● **ACTIVITY**: Every line below that carries the word "느려지는" needs to be copied.

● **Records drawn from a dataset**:
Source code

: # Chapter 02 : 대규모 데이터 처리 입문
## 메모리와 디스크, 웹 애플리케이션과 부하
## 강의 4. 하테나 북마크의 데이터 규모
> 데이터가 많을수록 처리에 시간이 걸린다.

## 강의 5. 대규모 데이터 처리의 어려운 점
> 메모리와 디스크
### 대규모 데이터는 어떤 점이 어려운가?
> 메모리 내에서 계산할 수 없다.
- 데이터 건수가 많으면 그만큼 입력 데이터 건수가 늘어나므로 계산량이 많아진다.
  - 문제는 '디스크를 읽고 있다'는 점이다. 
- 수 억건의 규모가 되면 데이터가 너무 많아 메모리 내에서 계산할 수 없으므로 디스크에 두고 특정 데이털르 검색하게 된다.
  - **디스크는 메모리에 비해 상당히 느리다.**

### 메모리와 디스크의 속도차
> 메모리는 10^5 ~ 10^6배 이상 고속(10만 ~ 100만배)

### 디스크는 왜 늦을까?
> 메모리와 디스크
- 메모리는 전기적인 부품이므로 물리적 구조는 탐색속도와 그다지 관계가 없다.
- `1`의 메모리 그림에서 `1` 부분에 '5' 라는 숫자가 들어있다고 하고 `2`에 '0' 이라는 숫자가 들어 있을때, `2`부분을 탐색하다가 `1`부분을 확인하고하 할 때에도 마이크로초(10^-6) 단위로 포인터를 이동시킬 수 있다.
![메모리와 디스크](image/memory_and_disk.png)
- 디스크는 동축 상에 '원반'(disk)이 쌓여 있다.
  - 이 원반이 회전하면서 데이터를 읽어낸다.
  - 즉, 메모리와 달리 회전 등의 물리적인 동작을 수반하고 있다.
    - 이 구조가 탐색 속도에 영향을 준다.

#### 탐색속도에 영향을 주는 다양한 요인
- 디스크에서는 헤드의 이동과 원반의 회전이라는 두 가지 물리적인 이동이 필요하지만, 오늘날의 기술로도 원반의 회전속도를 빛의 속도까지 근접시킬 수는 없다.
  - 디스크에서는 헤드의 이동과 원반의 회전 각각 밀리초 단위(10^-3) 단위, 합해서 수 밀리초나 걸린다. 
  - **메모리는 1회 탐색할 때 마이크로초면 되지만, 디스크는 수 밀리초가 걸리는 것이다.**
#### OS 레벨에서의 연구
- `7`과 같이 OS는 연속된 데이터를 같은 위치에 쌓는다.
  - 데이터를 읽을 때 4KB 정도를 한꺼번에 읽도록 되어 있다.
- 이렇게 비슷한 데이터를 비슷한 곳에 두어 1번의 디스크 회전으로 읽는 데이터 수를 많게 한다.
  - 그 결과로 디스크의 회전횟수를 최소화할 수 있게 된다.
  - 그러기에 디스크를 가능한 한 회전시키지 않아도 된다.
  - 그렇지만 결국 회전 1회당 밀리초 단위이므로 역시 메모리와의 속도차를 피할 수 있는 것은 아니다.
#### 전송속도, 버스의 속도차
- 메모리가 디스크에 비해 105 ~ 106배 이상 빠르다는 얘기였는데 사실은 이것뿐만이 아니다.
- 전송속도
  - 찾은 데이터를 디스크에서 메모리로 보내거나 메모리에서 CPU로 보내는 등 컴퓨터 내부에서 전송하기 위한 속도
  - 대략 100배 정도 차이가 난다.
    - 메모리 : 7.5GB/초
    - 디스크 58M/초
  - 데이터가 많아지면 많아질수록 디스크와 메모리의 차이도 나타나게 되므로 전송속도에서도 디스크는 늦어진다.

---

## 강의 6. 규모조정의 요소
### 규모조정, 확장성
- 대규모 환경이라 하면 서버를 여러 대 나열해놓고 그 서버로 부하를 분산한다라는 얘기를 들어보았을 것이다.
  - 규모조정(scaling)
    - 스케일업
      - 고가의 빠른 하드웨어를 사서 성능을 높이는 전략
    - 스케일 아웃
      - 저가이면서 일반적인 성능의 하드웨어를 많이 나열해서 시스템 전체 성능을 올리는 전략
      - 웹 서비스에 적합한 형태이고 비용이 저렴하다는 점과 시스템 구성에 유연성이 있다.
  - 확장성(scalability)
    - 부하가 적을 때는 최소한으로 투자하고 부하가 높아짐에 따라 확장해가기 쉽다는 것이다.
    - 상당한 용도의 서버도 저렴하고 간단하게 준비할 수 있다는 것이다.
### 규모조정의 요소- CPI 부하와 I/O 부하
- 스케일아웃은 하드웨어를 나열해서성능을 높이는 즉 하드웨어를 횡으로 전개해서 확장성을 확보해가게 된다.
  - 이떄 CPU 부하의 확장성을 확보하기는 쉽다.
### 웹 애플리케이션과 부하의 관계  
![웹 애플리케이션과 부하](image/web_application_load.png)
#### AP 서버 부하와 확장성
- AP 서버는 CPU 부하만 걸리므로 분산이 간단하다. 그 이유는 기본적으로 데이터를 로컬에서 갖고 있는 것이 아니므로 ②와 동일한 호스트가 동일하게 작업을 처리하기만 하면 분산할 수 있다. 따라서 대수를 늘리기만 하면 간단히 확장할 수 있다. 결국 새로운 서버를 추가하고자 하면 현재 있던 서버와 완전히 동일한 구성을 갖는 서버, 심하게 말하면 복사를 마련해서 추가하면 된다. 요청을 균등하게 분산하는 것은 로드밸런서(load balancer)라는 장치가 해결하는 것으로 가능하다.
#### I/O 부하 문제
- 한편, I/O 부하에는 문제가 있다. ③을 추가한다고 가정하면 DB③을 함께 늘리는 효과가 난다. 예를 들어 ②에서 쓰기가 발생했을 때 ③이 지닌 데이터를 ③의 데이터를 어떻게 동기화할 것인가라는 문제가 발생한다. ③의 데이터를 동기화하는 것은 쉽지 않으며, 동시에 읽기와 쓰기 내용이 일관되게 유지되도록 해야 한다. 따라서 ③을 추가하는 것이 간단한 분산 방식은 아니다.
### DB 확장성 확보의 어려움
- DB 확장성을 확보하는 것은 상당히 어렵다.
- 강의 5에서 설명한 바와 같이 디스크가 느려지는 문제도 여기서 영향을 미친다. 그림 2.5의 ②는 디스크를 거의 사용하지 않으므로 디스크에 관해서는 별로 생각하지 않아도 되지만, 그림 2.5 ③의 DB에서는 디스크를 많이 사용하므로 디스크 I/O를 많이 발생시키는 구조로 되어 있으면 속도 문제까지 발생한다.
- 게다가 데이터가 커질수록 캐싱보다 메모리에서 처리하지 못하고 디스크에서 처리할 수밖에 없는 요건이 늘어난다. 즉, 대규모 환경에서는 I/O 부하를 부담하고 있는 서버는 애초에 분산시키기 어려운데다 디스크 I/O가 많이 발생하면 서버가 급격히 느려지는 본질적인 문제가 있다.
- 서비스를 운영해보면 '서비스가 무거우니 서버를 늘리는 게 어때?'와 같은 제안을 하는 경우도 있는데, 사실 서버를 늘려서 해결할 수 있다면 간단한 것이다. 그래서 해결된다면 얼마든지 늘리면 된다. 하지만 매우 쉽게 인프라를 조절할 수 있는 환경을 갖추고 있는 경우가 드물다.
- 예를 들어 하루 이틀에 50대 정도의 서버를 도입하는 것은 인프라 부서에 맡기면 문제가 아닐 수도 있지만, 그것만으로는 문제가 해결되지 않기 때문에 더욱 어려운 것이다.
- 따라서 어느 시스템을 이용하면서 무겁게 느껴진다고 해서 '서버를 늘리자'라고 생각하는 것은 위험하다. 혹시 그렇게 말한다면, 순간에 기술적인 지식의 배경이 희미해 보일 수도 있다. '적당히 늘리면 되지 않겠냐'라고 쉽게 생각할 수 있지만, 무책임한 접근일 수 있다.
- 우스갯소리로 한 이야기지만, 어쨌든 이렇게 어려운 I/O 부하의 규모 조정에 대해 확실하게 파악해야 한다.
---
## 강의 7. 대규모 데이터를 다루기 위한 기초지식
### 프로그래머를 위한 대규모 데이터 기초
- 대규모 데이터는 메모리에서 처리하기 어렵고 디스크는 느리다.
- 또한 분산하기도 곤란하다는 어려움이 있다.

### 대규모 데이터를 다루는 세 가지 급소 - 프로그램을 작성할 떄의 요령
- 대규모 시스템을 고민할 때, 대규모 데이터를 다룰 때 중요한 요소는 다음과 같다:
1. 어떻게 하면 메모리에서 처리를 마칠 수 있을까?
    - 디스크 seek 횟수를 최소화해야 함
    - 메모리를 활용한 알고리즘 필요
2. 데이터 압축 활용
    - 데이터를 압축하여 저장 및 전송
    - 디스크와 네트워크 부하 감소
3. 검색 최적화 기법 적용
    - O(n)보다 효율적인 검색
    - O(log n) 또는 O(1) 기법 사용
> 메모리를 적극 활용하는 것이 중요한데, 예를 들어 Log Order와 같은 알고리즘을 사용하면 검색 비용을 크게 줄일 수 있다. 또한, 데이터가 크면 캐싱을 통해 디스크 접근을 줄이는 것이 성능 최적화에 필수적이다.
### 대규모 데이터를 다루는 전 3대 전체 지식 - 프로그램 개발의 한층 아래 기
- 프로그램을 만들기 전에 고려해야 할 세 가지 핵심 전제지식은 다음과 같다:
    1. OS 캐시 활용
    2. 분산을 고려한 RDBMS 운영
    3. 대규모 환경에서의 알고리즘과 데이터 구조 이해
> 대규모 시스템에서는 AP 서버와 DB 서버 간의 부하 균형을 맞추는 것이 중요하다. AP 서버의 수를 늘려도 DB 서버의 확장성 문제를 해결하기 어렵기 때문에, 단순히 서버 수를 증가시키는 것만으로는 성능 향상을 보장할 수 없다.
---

● **FINAL ANSWER**:
- 강의 5에서 설명한 바와 같이 디스크가 느려지는 문제도 여기서 영향을 미친다. 그림 2.5의 ②는 디스크를 거의 사용하지 않으므로 디스크에 관해서는 별로 생각하지 않아도 되지만, 그림 2.5 ③의 DB에서는 디스크를 많이 사용하므로 디스크 I/O를 많이 발생시키는 구조로 되어 있으면 속도 문제까지 발생한다.
- 게다가 데이터가 커질수록 캐싱보다 메모리에서 처리하지 못하고 디스크에서 처리할 수밖에 없는 요건이 늘어난다. 즉, 대규모 환경에서는 I/O 부하를 부담하고 있는 서버는 애초에 분산시키기 어려운데다 디스크 I/O가 많이 발생하면 서버가 급격히 느려지는 본질적인 문제가 있다.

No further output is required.